Clark performed as a drag king throughout their college career in Normal, Ill., and for a year with Boiz of Austin under the stage name Frankie Apollo. They said they noticed a strange tension between the blurring of gender norms drag is supposed to accomplish and the patriarchal, oppressive structures it still operates within.
Even in the world of drag, those who benefit from the commodification of female sexuality are often cisgender men or people whose sex at birth was assigned as male and who continued to identify as a male throughout life.
“People who are assigned female at birth are still kind of crapped on even when performing masculinity,” Clark said. “I think there’s support there within the community. I don’t know necessarily that the broader community outside of the performers themselves accepts or understands what drag kings are.”

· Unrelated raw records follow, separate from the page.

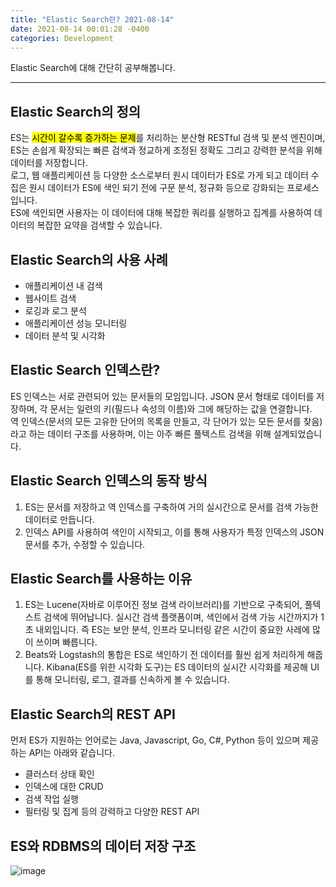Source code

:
 ```yaml
---
title: "Elastic Search란? 2021-08-14"
date: 2021-08-14 00:01:28 -0400
categories: Development
---
```


Elastic Search에 대해 간단히 공부해봅니다.
<hr>

## Elastic Search의 정의
ES는 <mark>시간이 갈수록 증가하는 문제</mark>를 처리하는 분산형 RESTful 검색 및 분석 엔진이며, ES는 손쉽게 확장되는 빠른 검색과 정교하게 조정된 정확도 그리고 강력한 분석을 위해 데이터를 저장합니다.
<br>
로그, 웹 애플리케이션 등 다양한 소스로부터 원시 데이터가 ES로 가게 되고 데이터 수집은 원시 데이터가 ES에 색인 되기 전에 구문 분석, 정규화 등으로 강화되는 프로세스 입니다.
<br>
ES에 색인되면 사용자는 이 데이터에 대해 복잡한 쿼리를 실행하고 집계를 사용하여 데이터의 복잡한 요약을 검색할 수 있습니다.

## Elastic Search의 사용 사례 
- 애플리케이션 내 검색
- 웹사이트 검색
- 로깅과 로그 분석 
- 애플리케이션 성능 모니터링 
- 데이터 분석 및 시각화 

## Elastic Search 인덱스란?
ES 인덱스는 서로 관련되어 있는 문서들의 모임입니다. JSON 문서 형태로 데이터를 저장하며, 각 문서는 일련의 키(필드나 속성의 이름)와 그에 해당하는 값을 연결합니다.
<br>
역 인덱스(문서의 모든 고유한 단어의 목록을 만들고, 각 단어가 있는 모든 문서를 찾음)라고 하는 데이터 구조를 사용하며, 이는 아주 빠른 풀텍스트 검색을 위해 설계되었습니다. 

## Elastic Search 인덱스의 동작 방식
1. ES는 문서를 저장하고 역 인덱스를 구축하여 거의 실시간으로 문서를 검색 가능한 데이터로 만듭니다.
2. 인덱스 API를 사용하여 색인이 시작되고, 이를 통해 사용자가 특정 인덱스의 JSON 문서를 추가, 수정할 수 있습니다.

## Elastic Search를 사용하는 이유 
1. ES는 Lucene(자바로 이루어진 정보 검색 라이브러리)를 기반으로 구축되어, 풀텍스트 검색에 뛰어납니다. 실시간 검색 플랫폼이며, 색인에서 검색 가능 시간까지가 1초 내외입니다. 즉 ES는 보안 분석, 인프라 모니터링 같은 시간이 중요한 사레에 많이 쓰이며 빠릅니다.
2. Beats와 Logstash의 통합은 ES로 색인하기 전 데이터를 훨씬 쉽게 처리하게 해줍니다. Kibana(ES를 위한 시각화 도구)는 ES 데이터의 실시간 시각화를 제공해 UI를 통해 모니터링, 로그, 결과를 신속하게 볼 수 있습니다.

## Elastic Search의 REST API
먼저 ES가 지원하는 언어로는 Java, Javascript, Go, C#, Python 등이 있으며 제공하는 API는 아래와 같습니다.
- 클러스터 상태 확인
- 인덱스에 대한 CRUD
- 검색 작업 실행
- 필터링 및 집계 등의 강력하고 다양한 REST API

## ES와 RDBMS의 데이터 저장 구조

![image](https://user-images.githubusercontent.com/52072077/129449055-6d9888ec-897c-4212-ad53-a451fd927b4c.png)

Roughly 40 audience members attended the drag queen portion of the Oct. 8 drag show at Elysium, but when it came time for the Boiz to perform, the crowd was noticeably smaller. Phil Damon, an attendee of the drag queen show, said he felt drag kings tended to be less entertaining because they lacked flashy costumes or makeup customary at drag queen shows.
Crouch said the idea that drag kings are less entertaining is something the group will always have to fight against. The Boiz’s tactic: out-perform, out-costume and put that idea to bed.
That misconception is why Anderson and many kings perform multiple talents on stage, such as singing, burlesque, comedy, cosplay and even aerial acts.
“It’s like, I’m flying around upside down. What more do you want from me?” Andersen said. “If this isn’t interesting to you then there’s something wrong with you. You’re just misogynistic.”
Back at Andersen’s kitchen table, the group talks about plans: to perform more shows and festivals, take Boiz of Austin on a world tour and continue to be a place for all members of the LGBTQ community to find open arms and a choreographed number or two.
“Your people are out there. We exist,” Crouch said, “We’re here and queer.”